Friday 27 April 2007
Warren Edward Avis, businessman: born Bay City, Michigan 4 August 1915; twice married (two sons, one daughter); died Ann Arbor, Michigan 24 April 2007.
To travellers everywhere, Avis is familiar as one of the world's biggest names in car rental, an airport fixture as humdrum - albeit handy - as Burger King or Sunglass Hut. Yet few now will know what an innovator Warren Avis was.
He founded his company in December 1946 as Avis Airlines Rent-A-Car Systems. His frequent exasperation at the long wait for a taxi at airports gave him the then-novel idea for a car-hire company that was based at terminals, rather than in city centres. His first was at the Willow Run airport in Ypsilanti, Detroit, with a fleet of three cars; the second was in Miami, Florida.
Customers found it disconcerting at first, as Avis's staff escorted them to the car parked conveniently outside the terminal entrance. But they soon got used to it. "I didn't think it was anything other than giving the customer an option I never had as a traveller", Avis said.
He borrowed $75,000 to start the business, adding an extra $10,000 of his own capital. His part-ownership of a Ford dealership spurred him always to have the latest models for hire. "Nobody thought it would work", Avis said. But the business was a runaway success.
His working life had begun in the 1930s, as a Michigan state department investigator, and then as a travelling pills salesman. Second World War military service in the US Air Force saw him reach major rank. But his métier rapidly became consumer-focused business innovation. He added corporate credit accounts and, in 1948, ditched the "Airline" part of his business title as he opened branches near large city-centre hotels.
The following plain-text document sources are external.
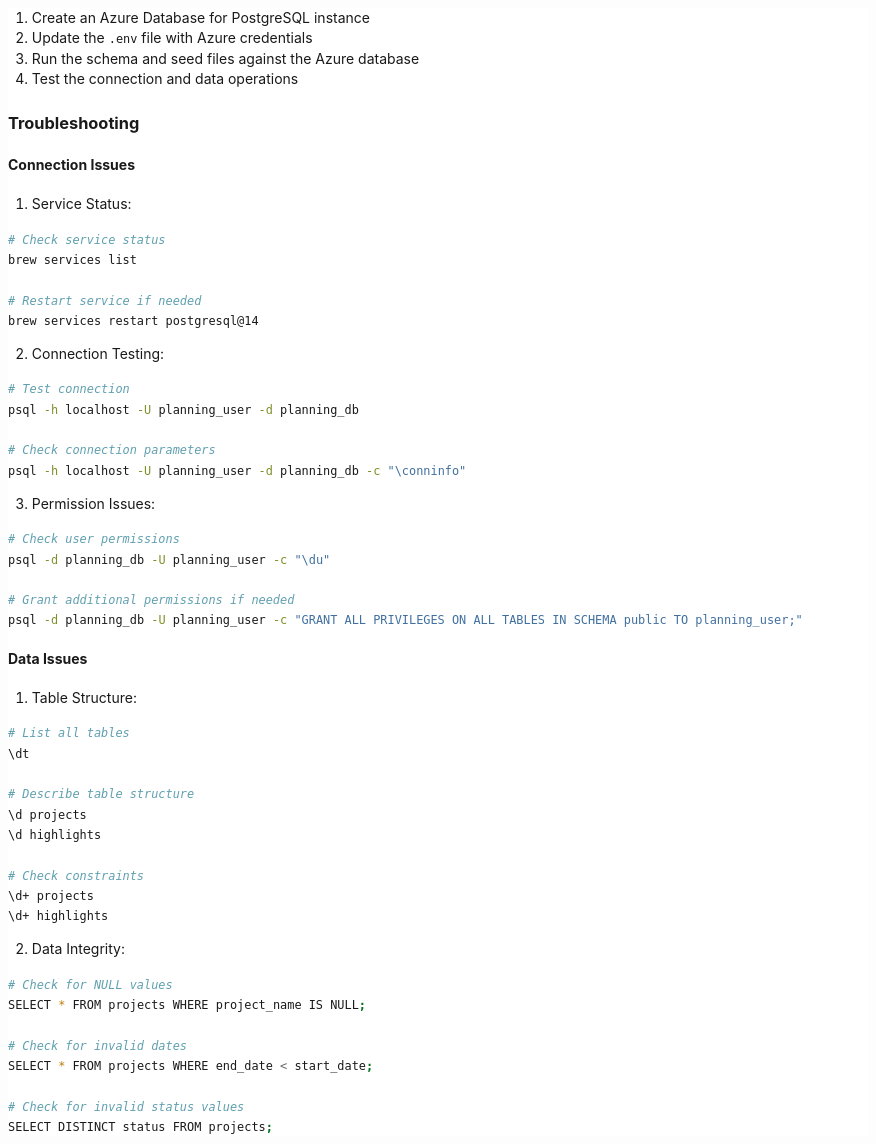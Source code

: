 1. Create an Azure Database for PostgreSQL instance
2. Update the `.env` file with Azure credentials
3. Run the schema and seed files against the Azure database
4. Test the connection and data operations

### Troubleshooting

#### Connection Issues

1. Service Status:
```bash
# Check service status
brew services list

# Restart service if needed
brew services restart postgresql@14
```

2. Connection Testing:
```bash
# Test connection
psql -h localhost -U planning_user -d planning_db

# Check connection parameters
psql -h localhost -U planning_user -d planning_db -c "\conninfo"
```

3. Permission Issues:
```bash
# Check user permissions
psql -d planning_db -U planning_user -c "\du"

# Grant additional permissions if needed
psql -d planning_db -U planning_user -c "GRANT ALL PRIVILEGES ON ALL TABLES IN SCHEMA public TO planning_user;"
```

#### Data Issues

1. Table Structure:
```bash
# List all tables
\dt

# Describe table structure
\d projects
\d highlights

# Check constraints
\d+ projects
\d+ highlights
```

2. Data Integrity:
```bash
# Check for NULL values
SELECT * FROM projects WHERE project_name IS NULL;

# Check for invalid dates
SELECT * FROM projects WHERE end_date < start_date;

# Check for invalid status values
SELECT DISTINCT status FROM projects;
```
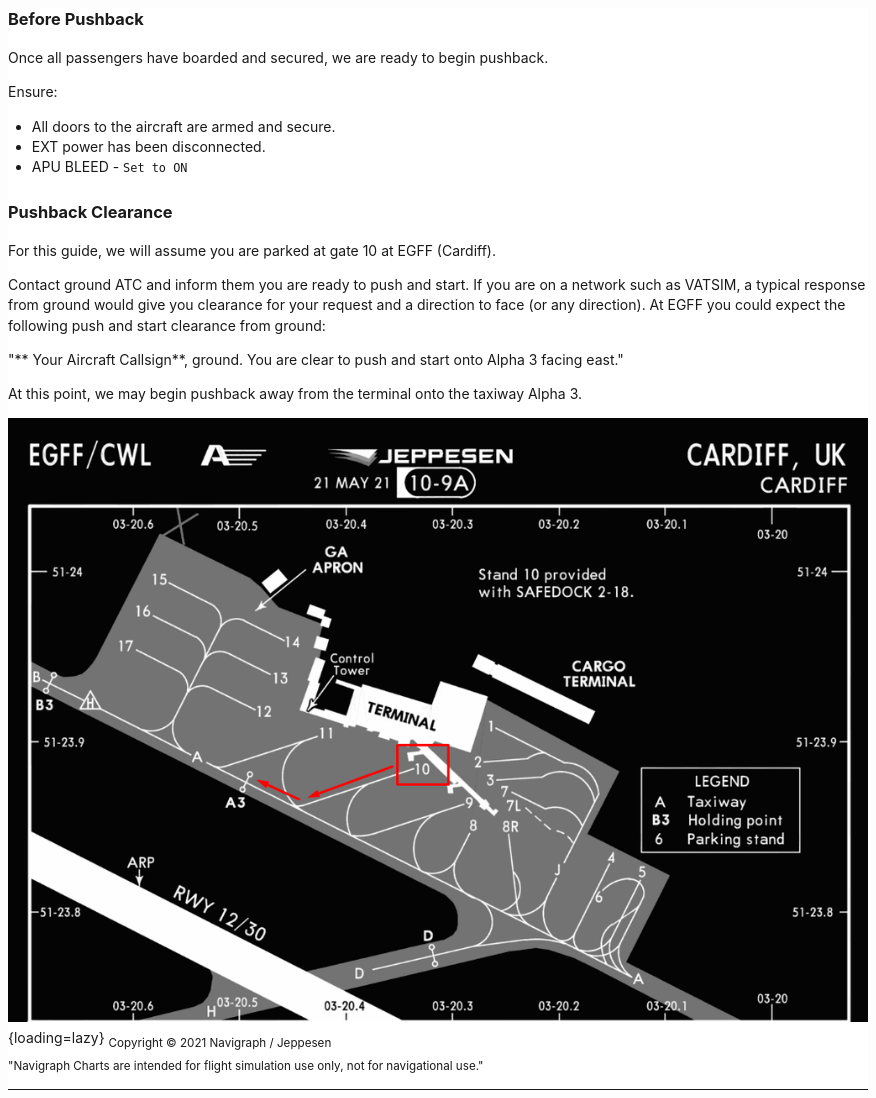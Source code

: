 ### Before Pushback

Once all passengers have boarded and secured, we are ready to begin pushback.

Ensure:

- All doors to the aircraft are armed and secure.
- EXT power has been disconnected.
- APU BLEED - `Set to ON`

### Pushback Clearance

For this guide, we will assume you are parked at gate 10 at EGFF (Cardiff).

Contact ground ATC and inform them you are ready to push and start. If you are on a network such as VATSIM, a typical response from ground would give you clearance for your request and a direction to face (or any direction). At EGFF you could expect the following push and start clearance from ground:

"** Your Aircraft Callsign**, ground. You are clear to push and start onto Alpha 3 facing east."

At this point, we may begin pushback away from the terminal onto the taxiway Alpha 3.

![parking stands](../assets/beginner-guide/taxi/parking-stands-guidelines.png){loading=lazy}
<sub>Copyright © 2021 Navigraph / Jeppesen<br>
"Navigraph Charts are intended for flight simulation use only, not for navigational use."

---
He also franchised Avis across the US, expanding into Canada, Mexico and Europe.
In 1954 Warren Avis found an eager buyer for his business in Richard Robie of U-Drivit Corporation. He was paid an amazing $8m. It was the first of a dozen changes of ownership during which Avis grew to rival the US market leader, Hertz. Warren himself was long gone when the company launched its marketing warcry "We're only No 2. We try harder" in 1963, but it was commensurate with the founder's commercial zeal. Today, the Avis car-hire insignia can be found at 4,000 locations worldwide.
Once described in The New York Times as "chronically antsy", Avis bought a 300-acre farm in Michigan, plus homes in New York and Acapulco, and enjoyed a playboy lifestyle.
But he also went on a buying spree of businesses - anything that took his fancy, from factories to hotels, sports goods wholesalers to banks. If he found a venture "boring" then he sold it. A mission to buy back Avis Rent-A-Car from the American private-equity firm Kohlberg Kravis Roberts foundered, but Warren Avis was undaunted - he simply bought Teleflorist instead.